I recently revisited "The Diary of a Public Man: Unpublished Passages of the Secret History of the American Civil War"

It seems to be the journal of a Buchanan official during the transition to Republican administration; the author met Lincoln and was regarded as a friend of William Seward's.

I was impressed with how close the tone of this is to the diaries of Welles and Chase - that the atmosphere captured here was not a temporary jostling of loose ends during incomings and outgoings but that we were dealing with a real taste of McClellan's "sink of iniquity."

I am occasionally cautioned (usually by Centennial readers) not to put my trust in diaries or newspapers. I trust them absolutely - to convey to me the "noise" and atmosphere in which decisions were made. In reading the material below, imagine yourself a general trying to formulate policy, plans or directions, or a Cabinet officer drafting goals. Here are some highlights from the articles that appeared in North American Review:
* Stephen Douglas tells the author that Abner Doubleday is Ben Wade's creature and that Doubleday (and Wade) incited Major Anderson's evacuation of Fort Moultrie in favor of Sumter. [Remember that Doubleday writes Lincoln questioning Anderson's loyalty later during the Sumter crisis.]

* Douglas explains that "Wade and that gang are infuriated with Seward's coming into the Cabinet, and their object is to make it impossible for Lincoln to bring him in." The move from Moultrie to Sumter – and its ratcheting up of Charleston's outrage – is seen as sabotaging moderation, hence Seward's usefulness.

* Douglas holds Buchanan to be duplicitous and cowardly: "He likes to have the people deceived in him – he enjoys treachery, sir, enjoys it as other men enjoy a good cigar…"

* Thurlow Weed, Seward's Richelieu, comments on a New York politician, "Do I know him personally? I should rather think I do. I invented him!"

* Weed says of abolitionist Horace Greeley that he was a Northern secessionist who thought he could be elected president of a rump republic.

* Winfield Scott tells Lincoln, before the inauguration, that Italian assassins were after him.

* Douglas tells the author that Scott runs Seward and Scott himself is run by the Blairs, who were "moving heaven and earth to get control of Mr. Lincoln's Administration."

* Douglas says the Blairs are cooperating with the Radicals in Washington and New York, to remove Seward from consideration.

* Douglas says Lincoln "is eminently a man of the atmosphere which surrounds him."

* The author runs into Stanton on the street after Lincoln's arrival: "It is impossible to be more bitter or malignant than he [Stanton] is; every word was a suppressed and a very ill-suppressed sneer…" Stanton slimes Lincoln.

* The author thinks Lincoln "more tightly" held by Chase than by Seward.

* He writes on 2/28/61, "Half an hour with Mr. Lincoln today, which confirms all my worst fears. I should say he is at his wit's end."

* The Radicals already constitute a "rule or ruin" faction before the administration is formed.

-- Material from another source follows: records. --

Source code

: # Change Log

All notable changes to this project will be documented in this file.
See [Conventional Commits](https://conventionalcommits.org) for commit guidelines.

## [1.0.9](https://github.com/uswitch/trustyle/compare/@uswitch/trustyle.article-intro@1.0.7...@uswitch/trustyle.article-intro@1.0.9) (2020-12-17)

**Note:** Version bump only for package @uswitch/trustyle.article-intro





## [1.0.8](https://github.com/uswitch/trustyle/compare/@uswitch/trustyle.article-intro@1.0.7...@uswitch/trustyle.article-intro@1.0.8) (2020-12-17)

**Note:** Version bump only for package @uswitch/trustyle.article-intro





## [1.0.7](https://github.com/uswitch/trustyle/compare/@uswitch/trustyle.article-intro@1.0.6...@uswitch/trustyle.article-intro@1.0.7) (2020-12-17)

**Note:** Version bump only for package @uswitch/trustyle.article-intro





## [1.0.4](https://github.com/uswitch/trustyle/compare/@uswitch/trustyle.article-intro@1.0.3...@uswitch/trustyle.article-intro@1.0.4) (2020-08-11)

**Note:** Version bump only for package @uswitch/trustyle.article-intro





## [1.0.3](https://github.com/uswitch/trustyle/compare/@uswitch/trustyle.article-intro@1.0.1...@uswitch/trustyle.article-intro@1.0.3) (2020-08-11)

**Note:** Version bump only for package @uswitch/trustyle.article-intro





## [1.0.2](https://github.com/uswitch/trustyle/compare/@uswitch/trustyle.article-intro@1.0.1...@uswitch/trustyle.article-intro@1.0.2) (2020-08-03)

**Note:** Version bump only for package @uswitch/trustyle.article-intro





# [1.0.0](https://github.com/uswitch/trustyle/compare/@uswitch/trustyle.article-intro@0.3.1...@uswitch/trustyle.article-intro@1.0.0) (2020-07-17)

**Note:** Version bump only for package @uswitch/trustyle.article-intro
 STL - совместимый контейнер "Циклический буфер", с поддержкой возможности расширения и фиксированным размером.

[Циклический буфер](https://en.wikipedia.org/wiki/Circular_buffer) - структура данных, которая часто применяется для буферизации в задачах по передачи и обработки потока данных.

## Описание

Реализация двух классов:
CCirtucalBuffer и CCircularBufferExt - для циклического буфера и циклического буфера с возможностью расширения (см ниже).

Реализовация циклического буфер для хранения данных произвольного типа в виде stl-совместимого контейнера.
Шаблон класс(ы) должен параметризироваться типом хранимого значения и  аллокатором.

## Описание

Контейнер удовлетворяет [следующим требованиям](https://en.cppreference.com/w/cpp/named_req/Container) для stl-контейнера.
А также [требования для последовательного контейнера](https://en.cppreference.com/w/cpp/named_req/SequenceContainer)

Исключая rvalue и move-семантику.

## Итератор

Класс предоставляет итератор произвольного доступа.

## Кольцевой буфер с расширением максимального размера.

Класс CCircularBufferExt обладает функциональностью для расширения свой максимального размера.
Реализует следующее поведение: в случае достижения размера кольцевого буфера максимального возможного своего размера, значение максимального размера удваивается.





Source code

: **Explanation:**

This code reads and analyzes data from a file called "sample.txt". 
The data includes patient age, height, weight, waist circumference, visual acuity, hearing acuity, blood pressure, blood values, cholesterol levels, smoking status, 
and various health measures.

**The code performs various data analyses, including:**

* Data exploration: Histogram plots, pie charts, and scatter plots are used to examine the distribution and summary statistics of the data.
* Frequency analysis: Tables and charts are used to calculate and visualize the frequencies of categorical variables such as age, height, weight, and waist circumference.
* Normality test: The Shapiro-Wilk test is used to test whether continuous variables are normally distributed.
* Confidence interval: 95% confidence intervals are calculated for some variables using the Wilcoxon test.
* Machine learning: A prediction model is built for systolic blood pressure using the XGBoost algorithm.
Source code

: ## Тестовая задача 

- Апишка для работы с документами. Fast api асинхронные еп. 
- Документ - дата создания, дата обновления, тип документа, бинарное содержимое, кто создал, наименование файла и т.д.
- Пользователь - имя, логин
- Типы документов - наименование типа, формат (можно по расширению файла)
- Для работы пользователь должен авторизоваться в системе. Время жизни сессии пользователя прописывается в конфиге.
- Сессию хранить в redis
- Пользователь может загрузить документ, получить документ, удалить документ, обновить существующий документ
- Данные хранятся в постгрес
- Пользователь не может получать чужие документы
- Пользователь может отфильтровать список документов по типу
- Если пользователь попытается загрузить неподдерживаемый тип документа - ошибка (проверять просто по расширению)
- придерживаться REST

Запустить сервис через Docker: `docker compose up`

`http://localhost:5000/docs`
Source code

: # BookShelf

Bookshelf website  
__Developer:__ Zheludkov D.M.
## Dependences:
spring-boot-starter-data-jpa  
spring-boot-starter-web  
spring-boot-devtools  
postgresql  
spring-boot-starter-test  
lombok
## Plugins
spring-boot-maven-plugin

* Sumner calls Cameron a "political Judas" before he is appointed. He has an obtuse interview with the author, trying to get him to talk with Lincoln against Cameron. Sumner warns that the combination of Seward and Cameron might produce a negotiated settlement instead of a complete separation from the South.

* The author is "mortified" by the heavy-handed security surrounding Lincoln's inauguration. He says the country has become a Latin American republic. He says Douglas held Lincoln's hat.

* He repeatedly returns to the Radicals' formula that labels the US Constitution "a covenant with death and an agreement with Hell." (Isaiah 28:18, "And your covenant with death shall be annulled, and your agreement with hell shall not stand when the overflowing scourge shall pass through.")
That was Washington in early 1861, certainly Washington as I have come to know it in my McClellan researches. I recognize that this account bears no relation to our noiseless, clean and tidy Civil War histories, where rational actors make optimal decisions based on straightforward information and due consideration; where a wise president holds all decisions in his hands; where modern Civil Service norms somehow thrive in the throes of political chaos; that's not my Civil War and I would like to see it retired.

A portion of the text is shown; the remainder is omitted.